Task prompt:
Your task is to work out how many lines in the data that follows hold "vectors" and to state that number alone.

:: Data for processing

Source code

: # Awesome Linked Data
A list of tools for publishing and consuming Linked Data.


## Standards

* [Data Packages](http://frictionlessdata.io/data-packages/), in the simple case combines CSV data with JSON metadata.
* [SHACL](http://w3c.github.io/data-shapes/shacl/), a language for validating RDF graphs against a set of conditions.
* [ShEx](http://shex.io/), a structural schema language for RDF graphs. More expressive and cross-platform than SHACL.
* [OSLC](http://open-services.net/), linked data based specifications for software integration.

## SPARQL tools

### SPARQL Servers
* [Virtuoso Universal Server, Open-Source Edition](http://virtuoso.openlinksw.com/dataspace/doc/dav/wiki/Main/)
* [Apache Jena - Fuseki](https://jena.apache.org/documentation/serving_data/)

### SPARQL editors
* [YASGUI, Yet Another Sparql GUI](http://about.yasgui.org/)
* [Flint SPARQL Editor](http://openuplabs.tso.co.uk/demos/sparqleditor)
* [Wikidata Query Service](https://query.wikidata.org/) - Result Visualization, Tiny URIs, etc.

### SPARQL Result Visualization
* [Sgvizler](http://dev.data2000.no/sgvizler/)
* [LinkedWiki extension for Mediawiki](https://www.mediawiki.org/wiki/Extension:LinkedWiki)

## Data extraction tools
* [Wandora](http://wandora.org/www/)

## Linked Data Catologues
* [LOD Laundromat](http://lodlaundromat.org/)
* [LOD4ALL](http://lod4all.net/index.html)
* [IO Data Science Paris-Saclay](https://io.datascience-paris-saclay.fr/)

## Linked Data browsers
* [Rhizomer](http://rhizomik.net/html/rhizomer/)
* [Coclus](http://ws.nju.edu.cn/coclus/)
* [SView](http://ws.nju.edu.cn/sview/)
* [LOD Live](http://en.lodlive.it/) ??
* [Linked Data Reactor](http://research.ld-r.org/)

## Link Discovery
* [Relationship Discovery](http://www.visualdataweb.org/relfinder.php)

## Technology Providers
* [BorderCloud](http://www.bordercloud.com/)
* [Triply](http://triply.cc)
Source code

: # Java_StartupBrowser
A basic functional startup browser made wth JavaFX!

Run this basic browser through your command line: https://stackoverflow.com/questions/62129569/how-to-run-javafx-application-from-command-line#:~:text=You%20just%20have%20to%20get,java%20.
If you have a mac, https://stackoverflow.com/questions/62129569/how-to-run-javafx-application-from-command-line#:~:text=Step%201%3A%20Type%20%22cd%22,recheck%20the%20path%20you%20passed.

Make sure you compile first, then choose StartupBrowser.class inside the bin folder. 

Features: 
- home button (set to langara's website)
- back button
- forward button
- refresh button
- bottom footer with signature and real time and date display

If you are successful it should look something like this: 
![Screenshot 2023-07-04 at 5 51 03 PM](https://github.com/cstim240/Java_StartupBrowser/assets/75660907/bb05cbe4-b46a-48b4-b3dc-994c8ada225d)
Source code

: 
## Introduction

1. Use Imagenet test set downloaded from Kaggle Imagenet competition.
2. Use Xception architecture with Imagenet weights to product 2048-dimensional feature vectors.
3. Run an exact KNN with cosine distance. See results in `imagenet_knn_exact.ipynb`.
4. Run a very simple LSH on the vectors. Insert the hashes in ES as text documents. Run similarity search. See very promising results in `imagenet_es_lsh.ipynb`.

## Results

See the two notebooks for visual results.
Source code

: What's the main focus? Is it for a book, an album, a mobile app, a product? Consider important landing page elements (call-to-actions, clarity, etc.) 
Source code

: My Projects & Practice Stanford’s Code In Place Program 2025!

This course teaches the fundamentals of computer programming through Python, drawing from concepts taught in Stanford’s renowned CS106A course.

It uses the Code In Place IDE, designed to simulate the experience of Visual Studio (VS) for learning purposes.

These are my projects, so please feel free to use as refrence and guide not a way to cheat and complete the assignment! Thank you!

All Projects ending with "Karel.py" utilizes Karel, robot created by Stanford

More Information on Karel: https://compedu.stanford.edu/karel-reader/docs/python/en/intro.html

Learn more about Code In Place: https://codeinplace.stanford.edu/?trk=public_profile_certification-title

::::

Completed task:
2